Posted on April 25, 2013 AT 08:19pm
Just like that, it all ends. The final issue of Deadpool Killustrated has arrived, and with it comes a story of the Merc With Too Many Books trying once again to kill everything in his path. This time he’s attempting to destroy the world by killing the literary influences that inspired the heroes he attempted to kill in Deadpool Kills The Deadpool Universe. The first disappointing series is followed by this one, with Deadpool squaring off against Sherlock Holmes and many others as they attempt to stop the murderous maniac.

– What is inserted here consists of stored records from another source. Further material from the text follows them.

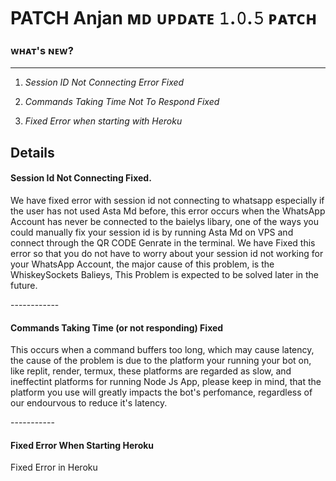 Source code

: # PATCH Anjan ᴍᴅ ᴜᴘᴅᴀᴛᴇ 𝟷.𝟶.𝟻 ᴘᴀᴛᴄʜ
### ᴡʜᴀᴛ's ɴᴇᴡ?
-----------------------------------
1. *Session ID Not Connecting Error Fixed*

2. *Commands Taking Time Not To Respond Fixed*

3. *Fixed Error when starting with Heroku*


## Details

#### Session Id Not Connecting Fixed.
<p>We have fixed error with session id not connecting to whatsapp especially if the user has not used Asta Md before, this error occurs when the WhatsApp Account has never be connected to the baielys libary, one of the ways you could manually fix your session id is by running Asta Md on VPS and connect through the QR CODE Genrate in the terminal. We have Fixed this error so that you do not have to worry about your session id not working for your WhatsApp Account, the major cause of this problem, is the WhiskeySockets Balieys, This Problem is expected to be solved later in the future.</p>
------------


#### Commands Taking Time (or not responding) Fixed

<p>This occurs when a command buffers too long, which may cause latency, the cause of the problem is due to the platform your running your bot on, like replit, render, termux, these platforms are regarded as slow, and ineffectint platforms for running Node Js App, please keep in mind, that the platform you use will greatly impacts the bot's perfomance, regardless of our endourvous to reduce it's latency.</p>
-----------


#### Fixed Error When Starting Heroku
<p>Fixed Error in Heroku</p>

This issue ends the four part mini-series in an incredibly disappointing fashion, ending the twenty-two page issue with a severely anti-climactic end that answers very little and makes the entire series feel like a pointless foray into a mini-series that wasn’t properly explored in the first place. While there’s lots of killing, bloody action and ridiculous humor, all of it seems to have no real point as a form of comic book entertainment. Holmes and his crew meet Deadpool as he attempts to destroy the Ideaverse, a realm of all the combined forms of ideas. As he kills the literary influences of the Marvel characters, they die with them, until they don’t. Yeah.
Writer Cullen Bunn (as mentioned before) is a great writer, whose work is heralded throughout the comic book community as being incredibly well done. Unfortunately for Bunn, this series was doomed before he picked up the pencil. What was a fun idea at its inception became a bit of overkill after the first mini-series concluded, and adding this second mini-series was a poor choice. This issue ends far too soon with no clear resolution, something that from a writing standpoint is incredibly infuriating. While the plot flow (until the abrupt ending) is well done and Bunn’s writing is solid, the concept is so flawed that few writers could bring it out of the hellish nightmare that is the premise of this book.
The artwork by the team of Sean Parsons, Veronica Gandini and Matteo Lolli is one of the few bright spots in this series. The artwork is done in a great Marvel style, with solid detail work and wonderful coloring. The team kept up the great Marvel form by making this a visually appealing issue, though the content itself presents an issue. The art team did well with what it had to go with, however, so much respect goes out to them for their work on this series.
Summary: To be frank, this issue, and the series as a whole, was a complete bust. While the artwork was solid, the entire premise is so irrepairably flawed that nothing could have saved it. Through the four issues, a story of murder through realities was built up with no payoff, complimented with bad humor and conceptual hurdles that were never cleared. While the disappointment is mostly based on the popularity of the Deadpool character, this series is a perfect case of overusing a character to the point where new attempts to explore stories with the character fall incredibly flat.
Pros: Solid art, good plot progression.
Cons: Poor concept, underwhelming story.